Attending the meeting were Mr. Hickton and attorney Robert Leight, as well as Deputy U.S. Attorney Robert Cessar and Assistant U.S. Attorney Stephen Stallings. Lawrence Claus, a deputy Allegheny County district attorney who was overseeing the county's end of the joint state-federal probe, also attended.

Prosecutors Cessar and Stallings, according to an e-mail by Mr. Litman to Ms. Buchanan, offered a plea bargain: The former mayor, they said, could plead guilty to a single federal misdemeanor.

"Bob and Steve further suggested that if the mayor did not accept the offer, they would shortly seek a five-count indictment consisting of three felony charges ... and two misdemeanor charges," Mr. Litman wrote.

At one point, according to participants, Mr. Claus informed the legal team of several state charges Mr. Zappala was considering if the federal government did not act.

"It was not clear to the participants in the meeting whether they were speaking for you or simply setting out what they would be recommending you do," Mr. Litman wrote to Ms. Buchanan.

When Mr. Litman did not hear back from Ms. Buchanan, he and Mr. Hickton fired off a registered letter, marked "Personal and Confidential." The three-page letter pleaded for an opportunity to take the matter to the Justice Department criminal division in Washington for a second review by its top deputy attorney general before an indictment was brought.
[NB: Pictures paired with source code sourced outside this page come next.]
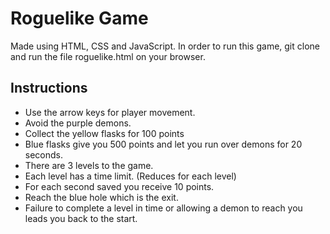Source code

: # Roguelike Game 
Made using HTML, CSS and JavaScript. In order to run this game, git clone and run the file roguelike.html on your browser.
## Instructions
+ Use the arrow keys for player movement.
+ Avoid the purple demons.
+ Collect the yellow flasks for 100 points
+ Blue flasks give you 500 points and let you run over demons for 20 seconds.
+ There are 3 levels to the game.
+ Each level has a time limit. (Reduces for each level)
+ For each second saved you receive 10 points.
+ Reach the blue hole which is the exit.
+ Failure to complete a level in time or allowing a demon to reach you leads you back to the start.
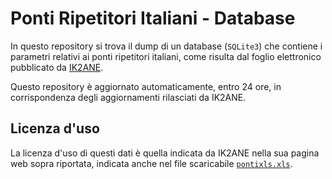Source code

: # Ponti Ripetitori Italiani - Database

In questo repository si trova il dump di un database (`SQLite3`) che contiene i parametri relativi ai ponti ripetitori italiani, come risulta dal foglio elettronico pubblicato da [IK2ANE](http://www.ik2ane.it/ham.htm).

Questo repository è aggiornato automaticamente, entro 24 ore, in corrispondenza degli aggiornamenti rilasciati da IK2ANE.

## Licenza d'uso

La licenza d'uso di questi dati è quella indicata da IK2ANE nella sua pagina web sopra riportata, indicata anche nel file scaricabile [`pontixls.xls`](http://www.ik2ane.it/pontixls.xls).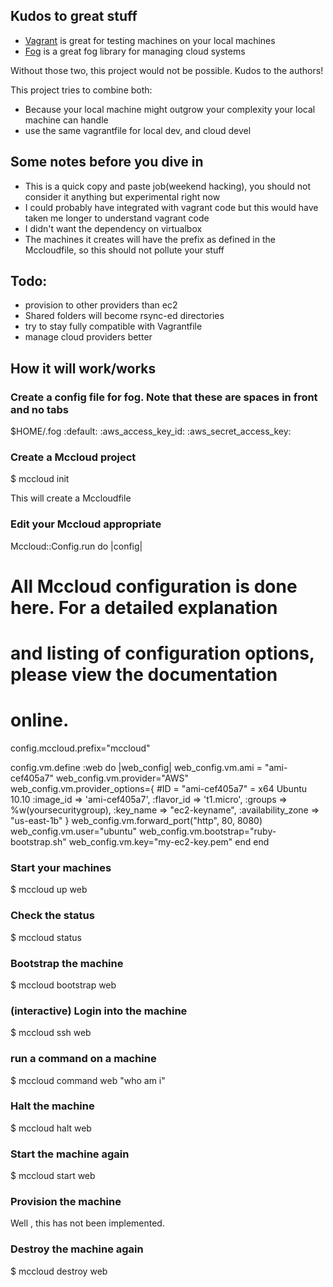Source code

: ## Kudos to great stuff
- [Vagrant](http://www.vagrantup.com) is great for testing machines on your local machines
- [Fog](https://github.com/geemus/fog) is a great fog library for managing cloud systems

Without those two, this project would not be possible. Kudos to the authors!

This project tries to combine both:
- Because your local machine might outgrow your complexity your local machine can handle
- use the same vagrantfile for local dev, and cloud devel

## Some notes before you dive in

- This is a quick copy and paste job(weekend hacking), you should not consider it anything but experimental right now
- I could probably have integrated with vagrant code but this would have taken me longer to understand vagrant code
- I didn't want the dependency on virtualbox
- The machines it creates will have the prefix as defined in the Mccloudfile, so this should not pollute your stuff

## Todo:

- provision to other providers than ec2
- Shared folders will become rsync-ed directories
- try to stay fully compatible with Vagrantfile
- manage cloud providers better

## How it will work/works

### Create a config file for fog. Note that these are spaces in front and no tabs
$HOME/.fog
:default:
  :aws_access_key_id: <your id here>
  :aws_secret_access_key: <your acess key here>

### Create a Mccloud project
$ mccloud init

This will create a Mccloudfile

### Edit your Mccloud appropriate
Mccloud::Config.run do |config|
  # All Mccloud configuration is done here. For a detailed explanation
  # and listing of configuration options, please view the documentation
  # online.

  config.mccloud.prefix="mccloud"

  config.vm.define :web do |web_config|
    web_config.vm.ami = "ami-cef405a7"
    web_config.vm.provider="AWS"
    web_config.vm.provider_options={
      #ID = "ami-cef405a7" = x64 Ubuntu 10.10
      :image_id => 'ami-cef405a7', :flavor_id => 't1.micro',
      :groups => %w(yoursecuritygroup), :key_name => "ec2-keyname",
      :availability_zone => "us-east-1b" }
    web_config.vm.forward_port("http", 80, 8080)
    web_config.vm.user="ubuntu"
    web_config.vm.bootstrap="ruby-bootstrap.sh"
    web_config.vm.key="my-ec2-key.pem"
  end
end

### Start your machines
$ mccloud up web

### Check the status
$ mccloud status

### Bootstrap the machine
$ mccloud bootstrap web

### (interactive) Login into the machine
$ mccloud ssh web

### run a command on a machine
$ mccloud command web "who am i"

### Halt the machine
$ mccloud halt web

### Start the machine again
$ mccloud start web

### Provision the machine
Well , this has not been implemented.

### Destroy the machine again
$ mccloud destroy web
Mr. Litman made clear that a plea bargain was out of the question.

In the Feb. 6 letter, the two lawyers also vividly suggested that the Supreme Court and the federal 3rd Circuit Court of Appeals "have repeatedly refused -- often with stinging language -- to endorse expansive statutory interpretations that would arrogate to federal prosecutors the sort of wide-ranging criminal-law oversight of local elections and political processes that you are seeking."
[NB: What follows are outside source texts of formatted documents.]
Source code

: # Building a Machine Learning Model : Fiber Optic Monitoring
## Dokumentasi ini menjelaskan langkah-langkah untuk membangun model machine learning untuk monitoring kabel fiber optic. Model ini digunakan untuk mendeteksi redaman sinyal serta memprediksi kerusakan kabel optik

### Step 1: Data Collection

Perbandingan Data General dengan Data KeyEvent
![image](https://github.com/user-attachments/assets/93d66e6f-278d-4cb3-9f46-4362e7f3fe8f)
He also invoked the federal Hyde Amendment, which allows those exonerated by juries to seek reimbursement of legal costs.

As the Murphy legal team braced itself for a forthcoming indictment, expecting it as early as Feb. 13, they received a call back from Ms. Buchanan, who opened negotiations that would stretch from mid-February to yesterday.

Early in the process, the Murphy team persuaded the former mayor to waive the federal statute of limitations. Prosecutors were basing their criminal case on a Feb. 28, 2001, letter in which Joe King, head of the firefighters union, laid out "the full understanding of the parties" about the forthcoming contract settlement.

With a five-year statute about to run out and prosecutors threatening to charge their client, the Murphy lawyers decided to gamble that they could persuade Ms. Buchanan not to bring charges, but knew they had to keep her talking.

Yesterday, in an interview, Ms. Buchanan confirmed that Mr. Murphy had waived the statute of limitations. She never made clear whether her deputies, when they laid out the indictment threat against Mr. Murphy in January, were acting on her authority.

She said only, "I make the decisions on indictments."